#### Record excerpts:
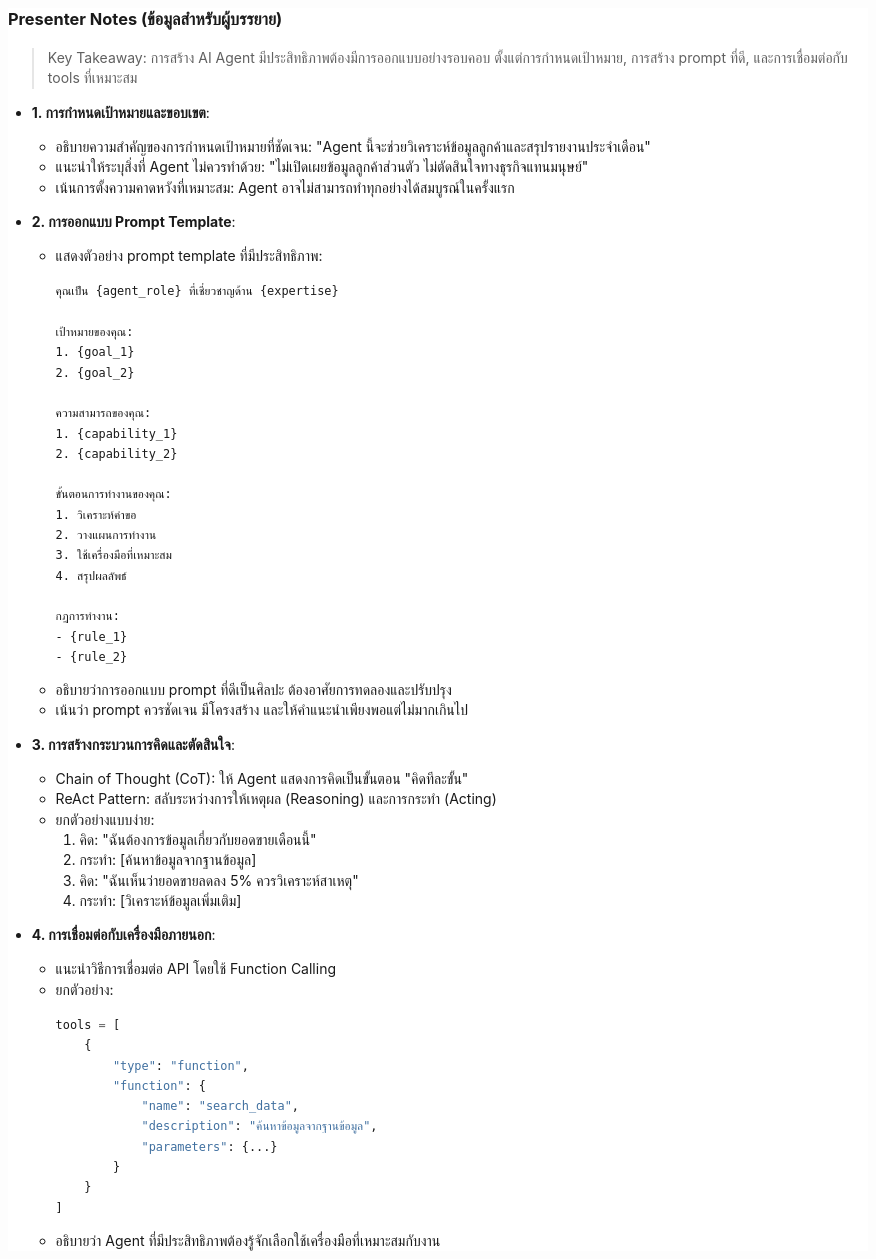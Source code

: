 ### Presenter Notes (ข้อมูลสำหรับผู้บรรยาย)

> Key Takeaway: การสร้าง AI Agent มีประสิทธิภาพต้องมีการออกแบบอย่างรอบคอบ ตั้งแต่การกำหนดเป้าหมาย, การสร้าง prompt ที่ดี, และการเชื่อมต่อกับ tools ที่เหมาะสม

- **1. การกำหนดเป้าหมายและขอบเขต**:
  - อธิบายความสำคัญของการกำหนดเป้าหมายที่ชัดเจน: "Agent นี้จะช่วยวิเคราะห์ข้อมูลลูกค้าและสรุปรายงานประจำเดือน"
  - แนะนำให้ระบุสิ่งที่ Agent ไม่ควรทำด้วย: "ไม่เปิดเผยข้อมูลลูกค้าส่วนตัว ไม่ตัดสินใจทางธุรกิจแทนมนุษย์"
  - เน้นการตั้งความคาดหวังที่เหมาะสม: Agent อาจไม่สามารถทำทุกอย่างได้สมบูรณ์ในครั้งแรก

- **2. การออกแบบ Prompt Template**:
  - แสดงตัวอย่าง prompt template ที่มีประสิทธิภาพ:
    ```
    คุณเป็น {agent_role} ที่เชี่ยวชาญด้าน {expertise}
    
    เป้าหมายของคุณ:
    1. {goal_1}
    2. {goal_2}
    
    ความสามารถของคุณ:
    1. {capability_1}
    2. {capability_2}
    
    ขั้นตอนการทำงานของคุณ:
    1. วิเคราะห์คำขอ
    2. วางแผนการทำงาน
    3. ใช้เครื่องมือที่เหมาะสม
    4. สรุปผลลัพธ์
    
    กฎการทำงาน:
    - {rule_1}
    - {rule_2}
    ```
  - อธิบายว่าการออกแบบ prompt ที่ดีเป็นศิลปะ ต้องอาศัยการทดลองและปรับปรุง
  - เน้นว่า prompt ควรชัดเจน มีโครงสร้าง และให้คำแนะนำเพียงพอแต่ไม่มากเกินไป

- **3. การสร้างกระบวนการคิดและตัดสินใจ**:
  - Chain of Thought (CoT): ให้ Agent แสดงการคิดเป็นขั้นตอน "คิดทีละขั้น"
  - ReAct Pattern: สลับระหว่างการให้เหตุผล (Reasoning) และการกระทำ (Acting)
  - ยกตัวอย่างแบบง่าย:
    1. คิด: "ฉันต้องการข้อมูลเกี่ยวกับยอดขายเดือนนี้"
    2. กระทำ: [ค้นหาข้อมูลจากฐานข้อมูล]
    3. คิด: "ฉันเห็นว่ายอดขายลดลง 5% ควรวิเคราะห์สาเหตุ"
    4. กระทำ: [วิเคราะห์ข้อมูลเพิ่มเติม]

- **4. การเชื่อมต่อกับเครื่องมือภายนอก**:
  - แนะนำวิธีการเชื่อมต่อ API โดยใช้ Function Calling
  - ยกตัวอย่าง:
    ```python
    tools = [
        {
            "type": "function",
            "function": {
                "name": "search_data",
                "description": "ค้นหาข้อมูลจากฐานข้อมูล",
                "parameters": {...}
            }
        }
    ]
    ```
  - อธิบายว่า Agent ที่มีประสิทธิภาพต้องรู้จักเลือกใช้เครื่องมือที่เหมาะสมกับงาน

#### Task goal:
Where the word "ประส" shows up in a line of the listing, return that line.

#### Answer to the problem:
> Key Takeaway: การสร้าง AI Agent มีประสิทธิภาพต้องมีการออกแบบอย่างรอบคอบ ตั้งแต่การกำหนดเป้าหมาย, การสร้าง prompt ที่ดี, และการเชื่อมต่อกับ tools ที่เหมาะสม
  - แสดงตัวอย่าง prompt template ที่มีประสิทธิภาพ:
  - อธิบายว่า Agent ที่มีประสิทธิภาพต้องรู้จักเลือกใช้เครื่องมือที่เหมาะสมกับงาน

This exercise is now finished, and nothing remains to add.